The Magnetic Fields frontman is unassuming, wearing a wool cap and scuffy slip-on moccasins, a notebook sticking out of his back pocket. As we scan the rare-manuscripts library, which contains a Gutenberg Bible and an awe-inspiring copy of Audubon’s Birds of America, we discuss what writers he’s into. As a younger man, Merritt aspired to be Basho, the great Japanese haiku poet. “I admire that perfection, but of course perfection in art implies an absence of interesting flaws. You can never quite get to that point, it seems.” And how about Dylan? “Well, I’d rather be compared to Dylan than Cole Porter, because that means people don’t think I write clever list songs [like Porter’s “You’re the Top”]. Although Dylan wrote clever list songs, too.”

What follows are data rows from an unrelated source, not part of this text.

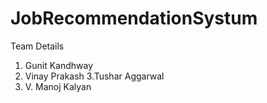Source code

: # JobRecommendationSystum

Team Details
1. Gunit Kandhway
2. Vinay Prakash
3.Tushar Aggarwal
4. V. Manoj Kalyan
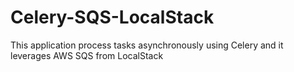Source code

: # Celery-SQS-LocalStack
This application process tasks asynchronously using Celery and it leverages AWS SQS from LocalStack
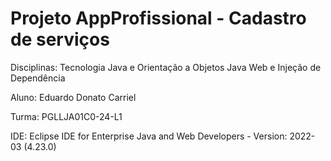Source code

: # Projeto AppProfissional - Cadastro de serviços

Disciplinas: 
  Tecnologia Java e Orientação a Objetos
  Java Web e Injeção de Dependência

Aluno: Eduardo Donato Carriel

Turma: PGLLJA01C0-24-L1

IDE: Eclipse IDE for Enterprise Java and Web Developers - Version: 2022-03 (4.23.0)
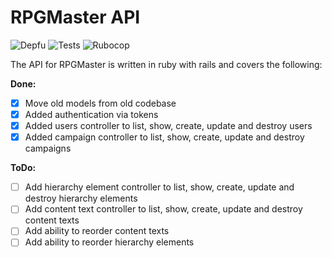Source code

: # RPGMaster API

![Depfu](https://badges.depfu.com/badges/566158abd22388e1b9476df7036651dc/overview.svg)
![Tests](https://github.com/zaknafain/rpg-master-api/workflows/Tests/badge.svg?branch=master)
![Rubocop](https://github.com/zaknafain/rpg-master-api/workflows/Rubocop/badge.svg?branch=master)

The API for RPGMaster is written in ruby with rails and covers the following:

**Done:**

+ [x] Move old models from old codebase
+ [x] Added authentication via tokens
+ [x] Added users controller to list, show, create, update and destroy users
+ [x] Added campaign controller to list, show, create, update and destroy campaigns

**ToDo:**

+ [ ] Add hierarchy element controller to list, show, create, update and destroy hierarchy elements
+ [ ] Add content text controller to list, show, create, update and destroy content texts
+ [ ] Add ability to reorder content texts
+ [ ] Add ability to reorder hierarchy elements
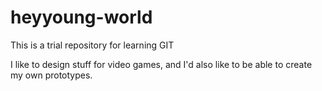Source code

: # heyyoung-world
This is a trial repository for learning GIT

I like to design stuff for video games, and I'd also like to be able to create my 
own prototypes.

It’s always a treat to greet a new Magnetic Fields album into your life, because it means that Merritt will hit you with some new observations about relationships, observations you might prefer to keep buried. Few other musicians write with as much savage wit about the vagaries of relationships. Witness, for example, this couplet from the new Magnetic Fields project, Distortion: “Sober, nobody wants you / Shitfaced, they’re all undressing.” Then he breaks your heart with, “Through time and tomb / And Tim and Tom / Through pro and con / And quid pro quo, and qualm / Through tidal wave and bomb / darling, I will love you…”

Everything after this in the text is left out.